*ASSIGNMENT*. Every line with the word "Whether" in it should be extracted from the data that follows.

Start of EXTRACTED DATA

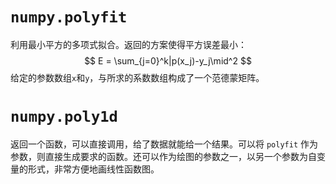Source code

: ---
---

# `numpy.polyfit`

利用最小平方的多项式拟合。返回的方案使得平方误差最小：
$$
E = \sum_{j=0}^k|p(x_j)-y_j\mid^2
$$
给定的参数数组`x`和`y`，与所求的系数数组构成了一个范德蒙矩阵。

# `numpy.poly1d`

返回一个函数，可以直接调用，给了数据就能给一个结果。可以将 `polyfit` 作为参数，则直接生成要求的函数。还可以作为绘图的参数之一，以另一个参数为自变量的形式，非常方便地画线性函数图。
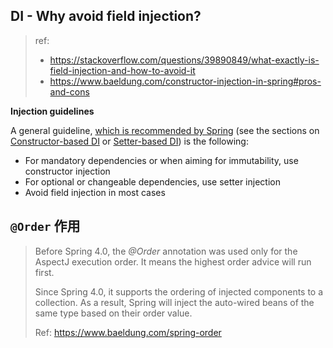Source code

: ## DI - Why avoid field injection?

> ref: 
>
> * https://stackoverflow.com/questions/39890849/what-exactly-is-field-injection-and-how-to-avoid-it
> * https://www.baeldung.com/constructor-injection-in-spring#pros-and-cons

**Injection guidelines**

A general guideline, [which is recommended by Spring](http://docs.spring.io/spring/docs/4.2.x/spring-framework-reference/html/beans.html) (see the sections on [Constructor-based DI](https://docs.spring.io/spring/docs/4.2.x/spring-framework-reference/html/beans.html#beans-constructor-injection) or [Setter-based DI](https://docs.spring.io/spring/docs/4.2.x/spring-framework-reference/html/beans.html#beans-setter-injection)) is the following:

- For mandatory dependencies or when aiming for immutability, use constructor injection
- For optional or changeable dependencies, use setter injection
- Avoid field injection in most cases





## `@Order` 作用

> Before Spring 4.0, the *@Order* annotation was used only for the AspectJ execution order. It means the highest order advice will run first.
>
> Since Spring 4.0, it supports the ordering of injected components to a collection. As a result, Spring will inject the auto-wired beans of the same type based on their order value.
>
> Ref: https://www.baeldung.com/spring-order

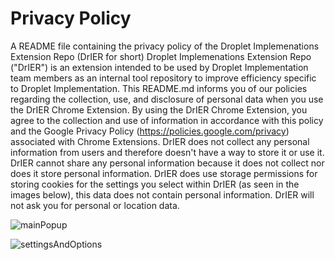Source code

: # Privacy Policy
A README file containing the privacy policy of the Droplet Implemenations Extension Repo (DrIER for short) 
Droplet Implemenations Extension Repo ("DrIER") is an extension intended to be used by Droplet Implementation team members as an internal tool repository to improve efficiency specific to Droplet Implementation. This README.md informs you of our policies regarding the collection, use, and disclosure of personal data when you use the DrIER Chrome Extension. By using the DrIER Chrome Extension, you agree to the collection and use of information in accordance with this policy and the Google Privacy Policy (https://policies.google.com/privacy) associated with Chrome Extensions. DrIER does not collect any personal information from users and therefore doesn't have a way to store it or use it. DrIER cannot share any personal information because it does not collect nor does it store personal information. DrIER does use storage permissions for storing cookies for the settings you select within DrIER (as seen in the images below), this data does not contain personal information. DrIER will not ask you for personal or location data.

![mainPopup](https://user-images.githubusercontent.com/106707550/185157114-275d1779-d62d-4094-ac97-e5a3937ec3d9.png)

![settingsAndOptions](https://user-images.githubusercontent.com/106707550/185157118-d25ab466-1890-4239-8d4f-2801a1878ad3.png)
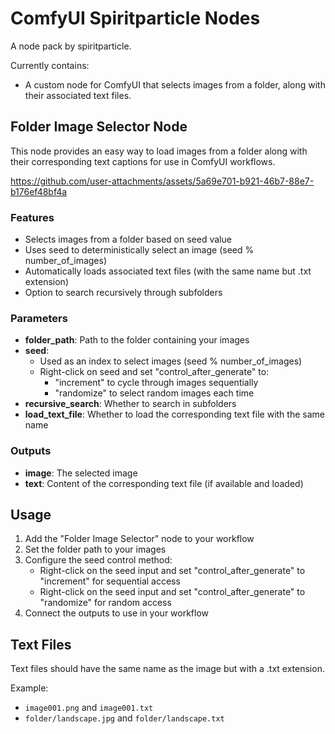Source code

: # ComfyUI Spiritparticle Nodes

A node pack by spiritparticle.

Currently contains:
- A custom node for ComfyUI that selects images from a folder, along with their associated text files.

## Folder Image Selector Node

This node provides an easy way to load images from a folder along with their corresponding text captions for use in ComfyUI workflows.

https://github.com/user-attachments/assets/5a69e701-b921-46b7-88e7-b176ef48bf4a

### Features

- Selects images from a folder based on seed value
- Uses seed to deterministically select an image (seed % number_of_images)
- Automatically loads associated text files (with the same name but .txt extension)
- Option to search recursively through subfolders

### Parameters

- **folder_path**: Path to the folder containing your images
- **seed**: 
  - Used as an index to select images (seed % number_of_images)
  - Right-click on seed and set "control_after_generate" to:
    - "increment" to cycle through images sequentially
    - "randomize" to select random images each time
- **recursive_search**: Whether to search in subfolders
- **load_text_file**: Whether to load the corresponding text file with the same name

### Outputs

- **image**: The selected image
- **text**: Content of the corresponding text file (if available and loaded)

## Usage

1. Add the "Folder Image Selector" node to your workflow
2. Set the folder path to your images
3. Configure the seed control method:
   - Right-click on the seed input and set "control_after_generate" to "increment" for sequential access
   - Right-click on the seed input and set "control_after_generate" to "randomize" for random access
4. Connect the outputs to use in your workflow

## Text Files

Text files should have the same name as the image but with a .txt extension.

Example:
- `image001.png` and `image001.txt`
- `folder/landscape.jpg` and `folder/landscape.txt`
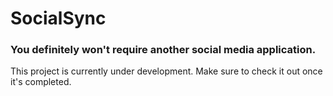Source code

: # SocialSync
### You definitely won't require another social media application.
This project is currently under development. Make sure to check it out once it's completed.
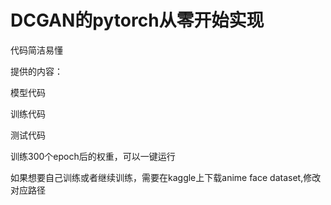 # DCGAN的pytorch从零开始实现

代码简洁易懂

提供的内容：

模型代码

训练代码

测试代码

训练300个epoch后的权重，可以一键运行

如果想要自己训练或者继续训练，需要在kaggle上下载anime face dataset,修改对应路径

End of EXTRACTED DATA

*EXERCISE OUTPUT*.
- **recursive_search**: Whether to search in subfolders
- **load_text_file**: Whether to load the corresponding text file with the same name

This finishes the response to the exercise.